[Activity] All of the data below should come back exactly as written, minus its images.

[Records to process]
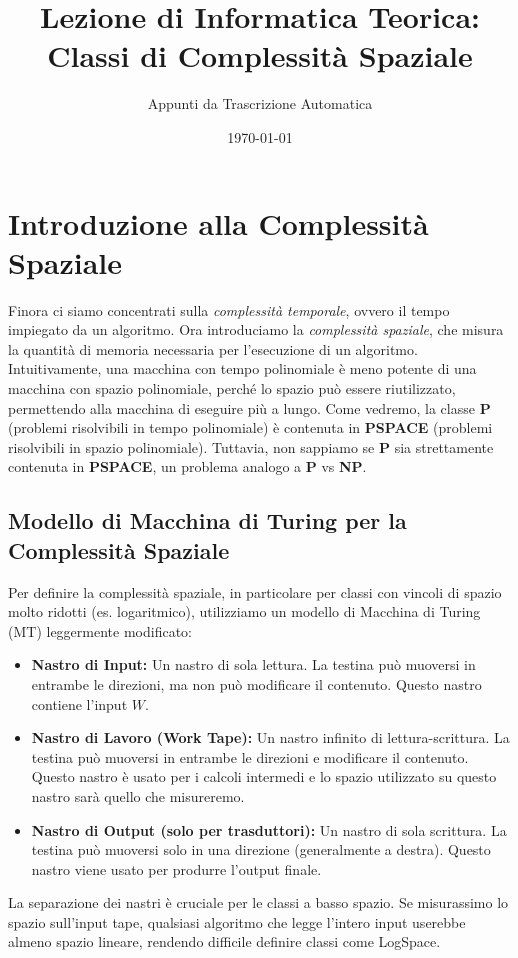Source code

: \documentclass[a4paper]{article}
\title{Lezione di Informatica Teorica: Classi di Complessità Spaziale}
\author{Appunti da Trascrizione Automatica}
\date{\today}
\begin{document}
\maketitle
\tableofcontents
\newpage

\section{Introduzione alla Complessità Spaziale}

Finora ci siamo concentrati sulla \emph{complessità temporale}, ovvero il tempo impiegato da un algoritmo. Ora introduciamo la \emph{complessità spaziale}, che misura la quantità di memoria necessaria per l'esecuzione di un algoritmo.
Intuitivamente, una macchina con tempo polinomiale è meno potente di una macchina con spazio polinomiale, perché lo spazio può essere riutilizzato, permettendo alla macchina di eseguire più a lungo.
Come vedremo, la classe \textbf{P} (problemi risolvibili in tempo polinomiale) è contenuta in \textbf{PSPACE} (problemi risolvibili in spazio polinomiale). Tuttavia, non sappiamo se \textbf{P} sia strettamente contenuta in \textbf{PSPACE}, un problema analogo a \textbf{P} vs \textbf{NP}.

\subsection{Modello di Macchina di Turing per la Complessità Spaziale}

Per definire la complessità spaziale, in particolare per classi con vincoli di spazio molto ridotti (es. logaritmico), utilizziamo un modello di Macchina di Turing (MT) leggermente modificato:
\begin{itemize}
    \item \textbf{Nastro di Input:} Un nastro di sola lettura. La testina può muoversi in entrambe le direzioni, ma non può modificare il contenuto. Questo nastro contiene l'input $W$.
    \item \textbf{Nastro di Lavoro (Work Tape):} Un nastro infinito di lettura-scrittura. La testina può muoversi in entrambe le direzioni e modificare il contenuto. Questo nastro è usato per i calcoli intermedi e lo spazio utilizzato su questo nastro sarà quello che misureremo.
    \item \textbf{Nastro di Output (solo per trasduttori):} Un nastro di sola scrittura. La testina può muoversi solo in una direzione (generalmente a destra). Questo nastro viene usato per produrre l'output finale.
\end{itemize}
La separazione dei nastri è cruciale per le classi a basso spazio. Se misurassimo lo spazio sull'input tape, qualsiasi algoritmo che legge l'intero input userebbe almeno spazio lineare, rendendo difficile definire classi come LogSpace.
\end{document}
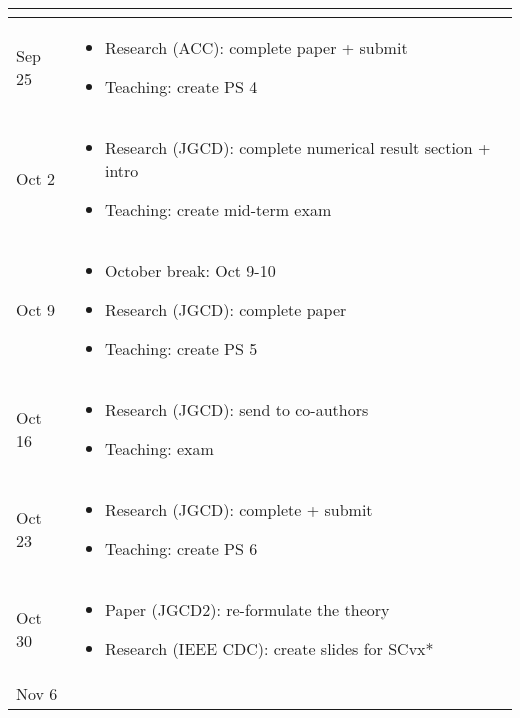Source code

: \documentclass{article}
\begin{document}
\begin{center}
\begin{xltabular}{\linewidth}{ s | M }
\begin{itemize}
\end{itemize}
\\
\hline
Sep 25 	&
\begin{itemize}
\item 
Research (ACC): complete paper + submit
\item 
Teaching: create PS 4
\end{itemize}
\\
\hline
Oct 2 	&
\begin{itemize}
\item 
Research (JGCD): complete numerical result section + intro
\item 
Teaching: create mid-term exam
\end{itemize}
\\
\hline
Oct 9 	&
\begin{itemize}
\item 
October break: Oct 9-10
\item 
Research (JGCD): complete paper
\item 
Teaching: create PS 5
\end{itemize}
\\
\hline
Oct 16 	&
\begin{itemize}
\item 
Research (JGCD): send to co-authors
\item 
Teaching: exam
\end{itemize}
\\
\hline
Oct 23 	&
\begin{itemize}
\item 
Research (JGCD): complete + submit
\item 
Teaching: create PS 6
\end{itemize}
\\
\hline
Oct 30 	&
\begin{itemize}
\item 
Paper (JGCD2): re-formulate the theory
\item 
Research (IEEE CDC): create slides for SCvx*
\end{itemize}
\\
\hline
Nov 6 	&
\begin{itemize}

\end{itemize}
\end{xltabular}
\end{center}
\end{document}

[Finished task]
Source code

: \documentclass[a4paper]{article}
\title{Lezione di Informatica Teorica: Classi di Complessità Spaziale}
\author{Appunti da Trascrizione Automatica}
\date{\today}
\begin{document}
\maketitle
\tableofcontents
\newpage

\section{Introduzione alla Complessità Spaziale}

Finora ci siamo concentrati sulla \emph{complessità temporale}, ovvero il tempo impiegato da un algoritmo. Ora introduciamo la \emph{complessità spaziale}, che misura la quantità di memoria necessaria per l'esecuzione di un algoritmo.
Intuitivamente, una macchina con tempo polinomiale è meno potente di una macchina con spazio polinomiale, perché lo spazio può essere riutilizzato, permettendo alla macchina di eseguire più a lungo.
Come vedremo, la classe \textbf{P} (problemi risolvibili in tempo polinomiale) è contenuta in \textbf{PSPACE} (problemi risolvibili in spazio polinomiale). Tuttavia, non sappiamo se \textbf{P} sia strettamente contenuta in \textbf{PSPACE}, un problema analogo a \textbf{P} vs \textbf{NP}.

\subsection{Modello di Macchina di Turing per la Complessità Spaziale}

Per definire la complessità spaziale, in particolare per classi con vincoli di spazio molto ridotti (es. logaritmico), utilizziamo un modello di Macchina di Turing (MT) leggermente modificato:
\begin{itemize}
    \item \textbf{Nastro di Input:} Un nastro di sola lettura. La testina può muoversi in entrambe le direzioni, ma non può modificare il contenuto. Questo nastro contiene l'input $W$.
    \item \textbf{Nastro di Lavoro (Work Tape):} Un nastro infinito di lettura-scrittura. La testina può muoversi in entrambe le direzioni e modificare il contenuto. Questo nastro è usato per i calcoli intermedi e lo spazio utilizzato su questo nastro sarà quello che misureremo.
    \item \textbf{Nastro di Output (solo per trasduttori):} Un nastro di sola scrittura. La testina può muoversi solo in una direzione (generalmente a destra). Questo nastro viene usato per produrre l'output finale.
\end{itemize}
La separazione dei nastri è cruciale per le classi a basso spazio. Se misurassimo lo spazio sull'input tape, qualsiasi algoritmo che legge l'intero input userebbe almeno spazio lineare, rendendo difficile definire classi come LogSpace.
\end{document}
Source code

: \documentclass{article}
\begin{document}
\begin{center}
\begin{xltabular}{\linewidth}{ s | M }
\begin{itemize}
\end{itemize}
\\
\hline
Sep 25 	&
\begin{itemize}
\item 
Research (ACC): complete paper + submit
\item 
Teaching: create PS 4
\end{itemize}
\\
\hline
Oct 2 	&
\begin{itemize}
\item 
Research (JGCD): complete numerical result section + intro
\item 
Teaching: create mid-term exam
\end{itemize}
\\
\hline
Oct 9 	&
\begin{itemize}
\item 
October break: Oct 9-10
\item 
Research (JGCD): complete paper
\item 
Teaching: create PS 5
\end{itemize}
\\
\hline
Oct 16 	&
\begin{itemize}
\item 
Research (JGCD): send to co-authors
\item 
Teaching: exam
\end{itemize}
\\
\hline
Oct 23 	&
\begin{itemize}
\item 
Research (JGCD): complete + submit
\item 
Teaching: create PS 6
\end{itemize}
\\
\hline
Oct 30 	&
\begin{itemize}
\item 
Paper (JGCD2): re-formulate the theory
\item 
Research (IEEE CDC): create slides for SCvx*
\end{itemize}
\\
\hline
Nov 6 	&
\begin{itemize}

\end{itemize}
\end{xltabular}
\end{center}
\end{document}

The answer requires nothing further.